Educating your clientsI would have to say, this time of the season has to be the absolute worst for a snow contract sales person!  Getting contract “decision makers” on the phone, getting property managers to think snow in May when it’s not exactly on the forefront of our thinking is quite the task.

Are we pricing our properties correctly?  Are we too expensive?  Are we too cheap?  Does this property manager really want the service we provide?  Can they “get by” with another contractor who’s not so professional in order to save a buck?  Well the answer to all these questions, in my mind, and many other questions like these is an astounding “maybe?”


This year I’ve heard more horror stories about other contractors than ever before.  Was it worth the buck they saved last season when we had so much snow the contractors simply stopped showing up, or refused to come and repair damaged they caused and things of that nature.  You see, there are many different views on value, or “perceived value”.  To each individual the idea of value or what someone is willing to pay in exchange for a service is very different.  The best part is when the decision on the service for the site is made from 4 states away.  I love that one.

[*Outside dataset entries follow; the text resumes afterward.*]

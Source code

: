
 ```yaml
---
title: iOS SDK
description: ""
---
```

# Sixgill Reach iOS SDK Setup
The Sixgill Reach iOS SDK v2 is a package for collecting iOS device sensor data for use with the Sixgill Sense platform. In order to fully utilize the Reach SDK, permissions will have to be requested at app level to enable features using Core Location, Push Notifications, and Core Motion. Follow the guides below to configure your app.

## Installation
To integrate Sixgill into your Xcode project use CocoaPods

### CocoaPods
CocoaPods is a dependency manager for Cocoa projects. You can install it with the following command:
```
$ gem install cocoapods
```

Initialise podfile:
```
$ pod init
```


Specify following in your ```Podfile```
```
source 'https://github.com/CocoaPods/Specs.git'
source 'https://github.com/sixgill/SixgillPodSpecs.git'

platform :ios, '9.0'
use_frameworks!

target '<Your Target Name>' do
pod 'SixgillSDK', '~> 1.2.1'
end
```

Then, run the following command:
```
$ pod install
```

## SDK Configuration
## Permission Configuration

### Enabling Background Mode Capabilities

Not to mention we are already behind the eight ball because those who work in the snow & ice management industry are, for the most part, already thought of as one of those “anyone with a truck and a plow can do it” type of services.  Unfortunately for most, that couldn’t be further from the truth and along with our public “sue first – ask questions later” mentality, proper, or professional snow & ice management services is a necessity now more than ever before.

So why is it so hard to get these properties contracted?  How do you set yourself apart from other contractors who are offering the same service at a cheaper price?  The bottom line is – they are not.  Each contractor is not offering up the same service for a cheaper price.  It’s really the perceived value that the property manager is looking at when their decision is being made.  I would be willing to bet nine out of ten times the property manager doesn’t even know they are doing this when they are making their decision on which contractor to contract the service to.

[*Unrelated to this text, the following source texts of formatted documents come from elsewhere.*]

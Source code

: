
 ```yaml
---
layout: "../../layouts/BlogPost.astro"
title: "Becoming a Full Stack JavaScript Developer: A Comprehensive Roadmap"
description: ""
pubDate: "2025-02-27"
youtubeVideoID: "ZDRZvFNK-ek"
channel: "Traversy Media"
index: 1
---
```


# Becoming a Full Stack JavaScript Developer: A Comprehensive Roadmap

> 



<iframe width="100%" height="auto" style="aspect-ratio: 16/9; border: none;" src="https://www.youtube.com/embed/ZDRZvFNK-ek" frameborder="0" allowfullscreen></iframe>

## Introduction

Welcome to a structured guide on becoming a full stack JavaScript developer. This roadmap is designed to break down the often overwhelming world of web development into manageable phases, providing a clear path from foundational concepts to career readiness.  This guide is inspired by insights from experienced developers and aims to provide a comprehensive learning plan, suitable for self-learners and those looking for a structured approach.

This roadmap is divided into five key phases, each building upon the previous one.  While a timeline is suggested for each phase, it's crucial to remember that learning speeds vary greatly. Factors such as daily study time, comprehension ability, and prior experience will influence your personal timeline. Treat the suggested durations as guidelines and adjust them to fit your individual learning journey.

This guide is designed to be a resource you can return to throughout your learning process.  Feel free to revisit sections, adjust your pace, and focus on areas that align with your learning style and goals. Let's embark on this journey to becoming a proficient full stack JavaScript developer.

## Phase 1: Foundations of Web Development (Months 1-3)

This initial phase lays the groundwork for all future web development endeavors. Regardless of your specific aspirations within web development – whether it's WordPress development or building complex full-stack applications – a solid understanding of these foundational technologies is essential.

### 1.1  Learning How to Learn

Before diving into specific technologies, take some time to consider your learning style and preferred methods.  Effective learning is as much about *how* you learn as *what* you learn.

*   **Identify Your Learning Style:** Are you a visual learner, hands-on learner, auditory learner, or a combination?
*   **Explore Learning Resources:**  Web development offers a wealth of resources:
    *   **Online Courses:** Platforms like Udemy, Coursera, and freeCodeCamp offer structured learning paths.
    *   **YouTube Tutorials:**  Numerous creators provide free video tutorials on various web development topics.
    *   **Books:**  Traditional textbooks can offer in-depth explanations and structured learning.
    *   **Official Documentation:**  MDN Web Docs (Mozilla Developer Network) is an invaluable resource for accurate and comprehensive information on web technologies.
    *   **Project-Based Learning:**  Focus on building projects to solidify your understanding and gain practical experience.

This couldn’t be truer when you hear they “went with the low bid”, or “we were too much”, or “our price was too high”.  All that really means to me is we didn’t explain our value to the client properly.  We, and all contractors, are essentially an insurance policy; we mitigate the risk the client has on their property.  We provide a service that they, the client, are going to need.  Whether or not you provide that service to the client is up to you.

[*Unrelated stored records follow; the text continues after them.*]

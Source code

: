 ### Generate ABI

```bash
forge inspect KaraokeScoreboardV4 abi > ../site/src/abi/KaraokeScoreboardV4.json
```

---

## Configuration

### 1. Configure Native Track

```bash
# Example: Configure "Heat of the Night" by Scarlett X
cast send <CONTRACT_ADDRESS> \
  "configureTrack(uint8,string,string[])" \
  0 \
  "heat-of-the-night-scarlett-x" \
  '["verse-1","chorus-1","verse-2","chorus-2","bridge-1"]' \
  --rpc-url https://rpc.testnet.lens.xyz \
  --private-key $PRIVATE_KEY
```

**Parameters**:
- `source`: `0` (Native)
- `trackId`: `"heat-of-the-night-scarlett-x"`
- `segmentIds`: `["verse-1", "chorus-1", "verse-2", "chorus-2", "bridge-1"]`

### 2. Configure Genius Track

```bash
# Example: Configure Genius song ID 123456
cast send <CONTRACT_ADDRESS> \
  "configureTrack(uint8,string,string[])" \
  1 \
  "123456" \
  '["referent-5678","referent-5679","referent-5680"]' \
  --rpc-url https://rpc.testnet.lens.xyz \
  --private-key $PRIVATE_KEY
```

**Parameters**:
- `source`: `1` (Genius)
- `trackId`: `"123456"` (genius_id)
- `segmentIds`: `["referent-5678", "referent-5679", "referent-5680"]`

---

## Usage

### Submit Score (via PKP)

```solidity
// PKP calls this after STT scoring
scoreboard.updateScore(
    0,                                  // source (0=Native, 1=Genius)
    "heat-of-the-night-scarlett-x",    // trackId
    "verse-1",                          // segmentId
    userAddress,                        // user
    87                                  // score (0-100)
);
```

Granted someone’s always going to know someone else personally, or the property manager’s third cousin on his mother’s side owns an excavating company and I owe him a favor….. that kind of stuff.  But for the most part it is our job, as snow and ice professionals, to explain our value to the potential client, to reduce their risk and provide a much needed professional service to their properties, all the while being compensated for providing that professional service.